Edward Robert McGill (September 21, 1912 in Vancouver, British Columbia – December 3, 1996) was a politician in Manitoba, Canada. He was a Progressive Conservative member of the Legislative Assembly of Manitoba from 1969 to 1981, and was a cabinet minister in the government of Sterling Lyon.

McGill was raised in Brandon, Manitoba, and was educated at Queen's University in Kingston, Ontario. He worked for Inco Steel from 1933 to 1939. He served in the Royal Canadian Air Force from 1940 to 1945, and later managed the Brandon Flying Club. McGill married Marguerite Eve Shaw in 1942. He served as a director of the Brandon General Hospital, and was a member of the Brandon Police Commission.

He was first elected to the Manitoba legislature in the provincial election of 1969, defeating New Democrat James Skinner by 504 votes. He was re-elected over New Democrat Henry Carroll by just over 1,000 votes in the 1973 election, and again in the 1977 election.
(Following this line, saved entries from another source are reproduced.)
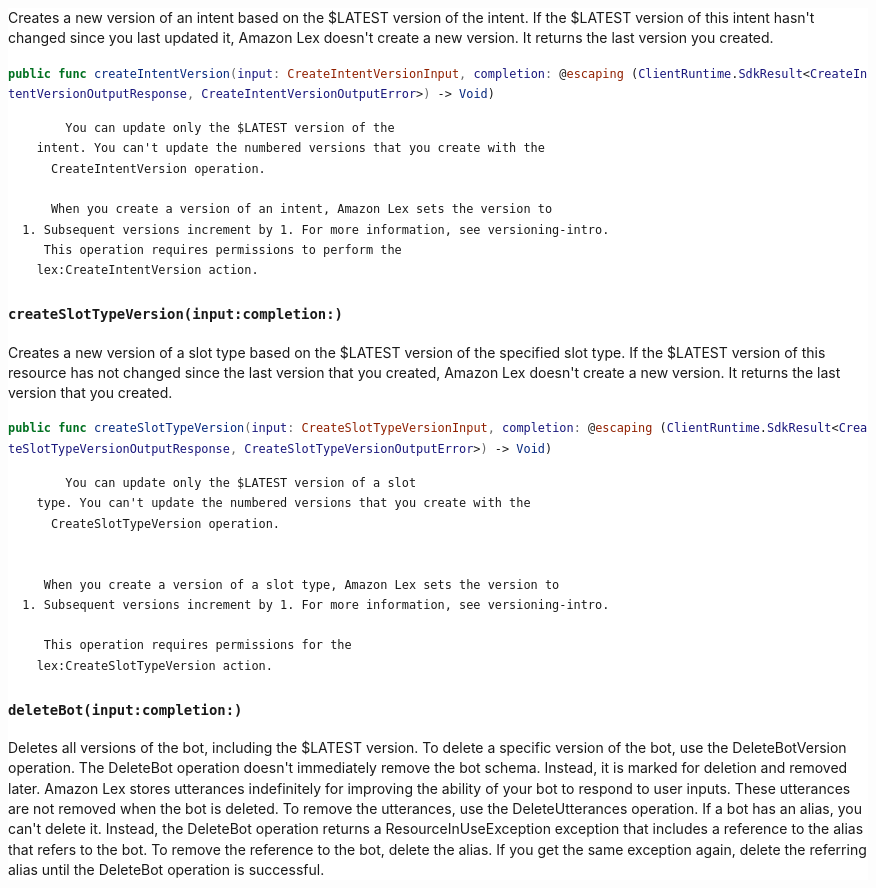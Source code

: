Creates a new version of an intent based on the
$LATEST version of the intent. If the $LATEST
version of this intent hasn't changed since you last updated it, Amazon Lex
doesn't create a new version. It returns the last version you
created.

``` swift
public func createIntentVersion(input: CreateIntentVersionInput, completion: @escaping (ClientRuntime.SdkResult<CreateIntentVersionOutputResponse, CreateIntentVersionOutputError>) -> Void)
```

``` 
        You can update only the $LATEST version of the
    intent. You can't update the numbered versions that you create with the
      CreateIntentVersion operation.

      When you create a version of an intent, Amazon Lex sets the version to
  1. Subsequent versions increment by 1. For more information, see versioning-intro.
     This operation requires permissions to perform the
    lex:CreateIntentVersion action.
```

### `createSlotTypeVersion(input:completion:)`

Creates a new version of a slot type based on the
$LATEST version of the specified slot type. If the
$LATEST version of this resource has not changed since the
last version that you created, Amazon Lex doesn't create a new version. It
returns the last version that you created.

``` swift
public func createSlotTypeVersion(input: CreateSlotTypeVersionInput, completion: @escaping (ClientRuntime.SdkResult<CreateSlotTypeVersionOutputResponse, CreateSlotTypeVersionOutputError>) -> Void)
```

``` 
        You can update only the $LATEST version of a slot
    type. You can't update the numbered versions that you create with the
      CreateSlotTypeVersion operation.


     When you create a version of a slot type, Amazon Lex sets the version to
  1. Subsequent versions increment by 1. For more information, see versioning-intro.

     This operation requires permissions for the
    lex:CreateSlotTypeVersion action.
```

### `deleteBot(input:completion:)`

Deletes all versions of the bot, including the $LATEST
version. To delete a specific version of the bot, use the DeleteBotVersion operation. The DeleteBot
operation doesn't immediately remove the bot schema. Instead, it is marked
for deletion and removed later.
Amazon Lex stores utterances indefinitely for improving the ability of
your bot to respond to user inputs. These utterances are not removed when
the bot is deleted. To remove the utterances, use the DeleteUtterances operation.
If a bot has an alias, you can't delete it. Instead, the
DeleteBot operation returns a
ResourceInUseException exception that includes a reference
to the alias that refers to the bot. To remove the reference to the bot,
delete the alias. If you get the same exception again, delete the
referring alias until the DeleteBot operation is
successful.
The Progressive Conservatives formed government in 1977, and on October 24 of that year McGill was appointed Consumer, Corporate and Internal Services and Minister of Cooperative Development, with responsibility for the Manitoba Telephone System and Communications and the Manitoba Lotteries Act. After a reshuffling on October 20, 1978, he retained his portfolios and was given responsibility for the Manitoba Telephone System, Manitoba Forestry Resources Limited and the Manitoba Public Insurance Corporation.

On November 15, 1979, McGill stepped down to the position of Minister without Portfolio. He did not seek re-election in 1981, and has not sought a return to politics since that time.

In the legislature, his mild demeanour earned him the ironic nickname "Mad Dog McGill". Gary Doer described him as "gentlemanly" following his death in 1996. He died in Brandon at the age of 84.

McGill managed the Brandon airport for 25 years and it was renamed McGill Field in 1971 in his honour.